··· Record excerpts

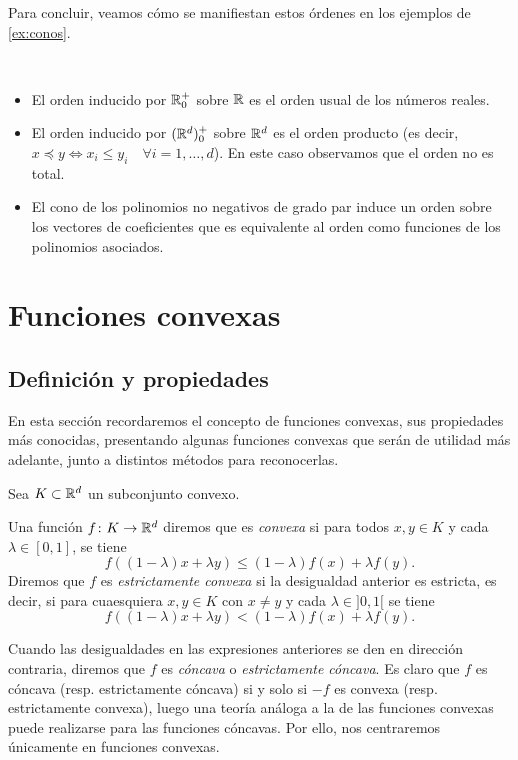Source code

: Para concluir, veamos cómo se manifiestan estos órdenes en los ejemplos de \ref{ex:conos}.
\begin{example}~
    \begin{itemize}
        \item El orden inducido por $\mathbb{R}^+_0$ sobre $\mathbb{R}$ es el orden usual de los números reales.
        \item El orden inducido por $(\mathbb{R}^d)^+_0$ sobre $\mathbb{R}^d$ es el orden producto (es decir, $x \preceq y \iff x_i \le y_i \quad \forall i=1,\dots,d$). En este caso observamos que el orden no es total.
        \item El cono de los polinomios no negativos de grado par induce un orden sobre los vectores de coeficientes que es equivalente al orden como funciones de los polinomios asociados.
\end{itemize}
\end{example}

\section{Funciones convexas}

\subsection{Definición y propiedades}

En esta sección recordaremos el concepto de funciones convexas, sus propiedades más conocidas, presentando algunas funciones convexas que serán de utilidad más adelante, junto a distintos métodos para reconocerlas.

\begin{definition}
    Sea $K \subset \mathbb{R}^d$ un subconjunto convexo. 

    Una función $f \colon K \to \mathbb{R}^d$ diremos que es \emph{convexa} si para todos $x,y \in K$ y cada $\lambda \in [0,1]$, se tiene
    \[f((1-\lambda)x+\lambda y) \le (1-\lambda) f(x) + \lambda f(y). \]
    Diremos que $f$ es \emph{estrictamente convexa} si la desigualdad anterior es estricta, es decir, si para cuaesquiera $x,y \in K$ con $x\ne y$ y cada $\lambda \in ]0,1[$ se tiene
    \[f((1-\lambda)x+\lambda y) < (1-\lambda)f(x) + \lambda f(y). \]

    Cuando las desigualdades en las expresiones anteriores se den en dirección contraria, diremos que $f$ es \emph{cóncava} o \emph{estrictamente cóncava}. Es claro que $f$ es cóncava (resp. estrictamente cóncava) si y solo si $-f$ es convexa (resp. estrictamente convexa), luego una teoría análoga a la de las funciones convexas puede realizarse para las funciones cóncavas. Por ello, nos centraremos únicamente en funciones convexas.
\end{definition}

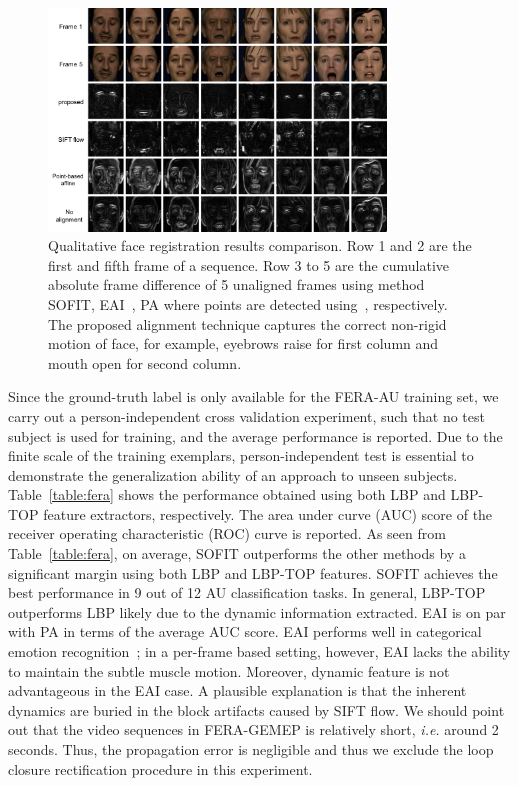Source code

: \documentclass[review]{elsarticle}
\begin{document}
\begin{figure}[t]
	\centering
	\includegraphics[width=0.8\textwidth]{fig/fera_diff.png}
	\caption{Qualitative face registration results comparison. Row 1 and 2 are the first and fifth frame of a sequence. Row 3 to 5 are the cumulative absolute frame difference of 5 unaligned frames using method SOFIT, EAI~\cite{Yang_SMCB12}, PA where points are detected using~\cite{Tadas_ECCV14}, respectively. The proposed alignment technique captures the correct non-rigid motion of face, for example, eyebrows raise for first column and mouth open for second column.}
	\label{fig:fera_diff}
\end{figure}


Since the ground-truth label is only available for the FERA-AU training set, we carry out a person-independent cross validation experiment, such that no test subject is used for training, and the average performance is reported. Due to the finite scale of the training exemplars, person-independent test is essential to demonstrate the generalization ability of an approach to unseen subjects. Table~\ref{table:fera} shows the performance obtained using both LBP and LBP-TOP feature extractors, respectively. The area under curve (AUC) score of the receiver operating characteristic (ROC) curve is reported. As seen from Table~\ref{table:fera}, on average, SOFIT outperforms the other methods by a significant margin using both LBP and LBP-TOP features. SOFIT achieves the best performance in 9 out of 12 AU classification tasks. In general, LBP-TOP outperforms LBP likely due to the dynamic information extracted. EAI is on par with PA in terms of the average AUC score. EAI performs well in categorical emotion recognition~\cite{Yang_SMCB12}; in a per-frame based setting, however, EAI lacks the ability to maintain the subtle muscle motion. Moreover, dynamic feature is not advantageous in the EAI case. A plausible explanation is that the inherent dynamics are buried in the block artifacts caused by SIFT flow. We should point out that the video sequences in FERA-GEMEP is relatively short, \textit{i.e.} around 2 seconds. Thus, the propagation error is negligible and thus we exclude the loop closure rectification procedure in this experiment. 
\end{document}
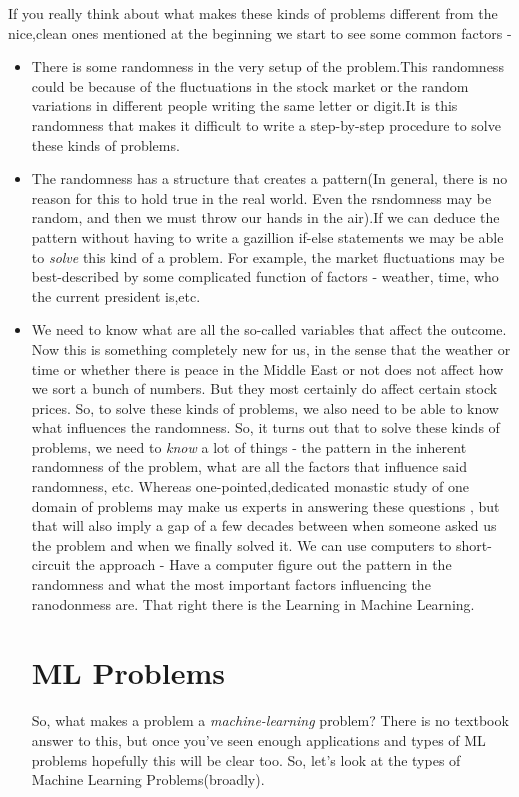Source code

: \documentclass[]{article}
\begin{document}
\begin{itemize}
		If you really think about what makes these kinds of problems different from the nice,clean ones mentioned at the beginning we start to see some common factors - 
		\begin{itemize}
			\item There is some randomness in the very setup of the problem.This randomness could be because of the fluctuations in the stock market or the random variations in different people writing the same letter or digit.It is this randomness that makes it difficult to write a step-by-step procedure to solve these kinds of problems.
			\item The randomness has a structure that creates a pattern(In general, there is no reason for this to hold true in the real world. Even the rsndomness may be random, and then we must throw our hands in the air).If we can deduce the pattern without having to write a gazillion if-else statements we may be able to \textit{solve} this kind of a problem. For example, the market fluctuations may be best-described by some complicated function of factors - weather, time, who the current president is,etc.
			\item We need to know what are all the so-called variables that affect the outcome. Now this is something completely new for us, in the sense that the weather or time or whether there is peace in the Middle East or not does not affect how we sort a bunch of numbers. But they most certainly do affect certain stock prices. So, to solve these kinds of problems, we also need to be able to know what influences the randomness.
			So, it turns out that to solve these kinds of problems, we need to \textit{know} a lot of things - the pattern in the inherent randomness of the problem, what are all the factors that influence said randomness, etc. Whereas one-pointed,dedicated monastic study of one domain of problems may make us experts in answering these questions , but that will also imply a gap of a few decades between when someone asked us the problem and when we finally solved it. We can use computers to short-circuit the approach - Have a computer figure out the pattern in the randomness and what the most important factors influencing the ranodonmess are. That right there is the Learning in Machine Learning.
			\section{ML Problems}
			
			So, what makes a problem a \textit{machine-learning} problem? There is no textbook answer to this, but once you've seen enough applications and types of ML problems hopefully this will be clear too. So, let's look at the types of Machine Learning Problems(broadly).

\end{itemize}
\end{itemize}
\end{document}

······

| Task directions |
Write out the material above exactly, and omit the pictures it holds.

| Output of the task |
Source code

: Para concluir, veamos cómo se manifiestan estos órdenes en los ejemplos de \ref{ex:conos}.
\begin{example}~
    \begin{itemize}
        \item El orden inducido por $\mathbb{R}^+_0$ sobre $\mathbb{R}$ es el orden usual de los números reales.
        \item El orden inducido por $(\mathbb{R}^d)^+_0$ sobre $\mathbb{R}^d$ es el orden producto (es decir, $x \preceq y \iff x_i \le y_i \quad \forall i=1,\dots,d$). En este caso observamos que el orden no es total.
        \item El cono de los polinomios no negativos de grado par induce un orden sobre los vectores de coeficientes que es equivalente al orden como funciones de los polinomios asociados.
\end{itemize}
\end{example}

\section{Funciones convexas}

\subsection{Definición y propiedades}

En esta sección recordaremos el concepto de funciones convexas, sus propiedades más conocidas, presentando algunas funciones convexas que serán de utilidad más adelante, junto a distintos métodos para reconocerlas.

\begin{definition}
    Sea $K \subset \mathbb{R}^d$ un subconjunto convexo. 

    Una función $f \colon K \to \mathbb{R}^d$ diremos que es \emph{convexa} si para todos $x,y \in K$ y cada $\lambda \in [0,1]$, se tiene
    \[f((1-\lambda)x+\lambda y) \le (1-\lambda) f(x) + \lambda f(y). \]
    Diremos que $f$ es \emph{estrictamente convexa} si la desigualdad anterior es estricta, es decir, si para cuaesquiera $x,y \in K$ con $x\ne y$ y cada $\lambda \in ]0,1[$ se tiene
    \[f((1-\lambda)x+\lambda y) < (1-\lambda)f(x) + \lambda f(y). \]

    Cuando las desigualdades en las expresiones anteriores se den en dirección contraria, diremos que $f$ es \emph{cóncava} o \emph{estrictamente cóncava}. Es claro que $f$ es cóncava (resp. estrictamente cóncava) si y solo si $-f$ es convexa (resp. estrictamente convexa), luego una teoría análoga a la de las funciones convexas puede realizarse para las funciones cóncavas. Por ello, nos centraremos únicamente en funciones convexas.
\end{definition}

Source code

: \documentclass[review]{elsarticle}
\begin{document}
\begin{figure}[t]
	\centering
	\includegraphics[width=0.8\textwidth]{fig/fera_diff.png}
	\caption{Qualitative face registration results comparison. Row 1 and 2 are the first and fifth frame of a sequence. Row 3 to 5 are the cumulative absolute frame difference of 5 unaligned frames using method SOFIT, EAI~\cite{Yang_SMCB12}, PA where points are detected using~\cite{Tadas_ECCV14}, respectively. The proposed alignment technique captures the correct non-rigid motion of face, for example, eyebrows raise for first column and mouth open for second column.}
	\label{fig:fera_diff}
\end{figure}


Since the ground-truth label is only available for the FERA-AU training set, we carry out a person-independent cross validation experiment, such that no test subject is used for training, and the average performance is reported. Due to the finite scale of the training exemplars, person-independent test is essential to demonstrate the generalization ability of an approach to unseen subjects. Table~\ref{table:fera} shows the performance obtained using both LBP and LBP-TOP feature extractors, respectively. The area under curve (AUC) score of the receiver operating characteristic (ROC) curve is reported. As seen from Table~\ref{table:fera}, on average, SOFIT outperforms the other methods by a significant margin using both LBP and LBP-TOP features. SOFIT achieves the best performance in 9 out of 12 AU classification tasks. In general, LBP-TOP outperforms LBP likely due to the dynamic information extracted. EAI is on par with PA in terms of the average AUC score. EAI performs well in categorical emotion recognition~\cite{Yang_SMCB12}; in a per-frame based setting, however, EAI lacks the ability to maintain the subtle muscle motion. Moreover, dynamic feature is not advantageous in the EAI case. A plausible explanation is that the inherent dynamics are buried in the block artifacts caused by SIFT flow. We should point out that the video sequences in FERA-GEMEP is relatively short, \textit{i.e.} around 2 seconds. Thus, the propagation error is negligible and thus we exclude the loop closure rectification procedure in this experiment. 
\end{document}
Source code

: \documentclass[]{article}
\begin{document}
\begin{itemize}
		If you really think about what makes these kinds of problems different from the nice,clean ones mentioned at the beginning we start to see some common factors - 
		\begin{itemize}
			\item There is some randomness in the very setup of the problem.This randomness could be because of the fluctuations in the stock market or the random variations in different people writing the same letter or digit.It is this randomness that makes it difficult to write a step-by-step procedure to solve these kinds of problems.
			\item The randomness has a structure that creates a pattern(In general, there is no reason for this to hold true in the real world. Even the rsndomness may be random, and then we must throw our hands in the air).If we can deduce the pattern without having to write a gazillion if-else statements we may be able to \textit{solve} this kind of a problem. For example, the market fluctuations may be best-described by some complicated function of factors - weather, time, who the current president is,etc.
			\item We need to know what are all the so-called variables that affect the outcome. Now this is something completely new for us, in the sense that the weather or time or whether there is peace in the Middle East or not does not affect how we sort a bunch of numbers. But they most certainly do affect certain stock prices. So, to solve these kinds of problems, we also need to be able to know what influences the randomness.
			So, it turns out that to solve these kinds of problems, we need to \textit{know} a lot of things - the pattern in the inherent randomness of the problem, what are all the factors that influence said randomness, etc. Whereas one-pointed,dedicated monastic study of one domain of problems may make us experts in answering these questions , but that will also imply a gap of a few decades between when someone asked us the problem and when we finally solved it. We can use computers to short-circuit the approach - Have a computer figure out the pattern in the randomness and what the most important factors influencing the ranodonmess are. That right there is the Learning in Machine Learning.
			\section{ML Problems}
			
			So, what makes a problem a \textit{machine-learning} problem? There is no textbook answer to this, but once you've seen enough applications and types of ML problems hopefully this will be clear too. So, let's look at the types of Machine Learning Problems(broadly).

\end{itemize}
\end{itemize}
\end{document}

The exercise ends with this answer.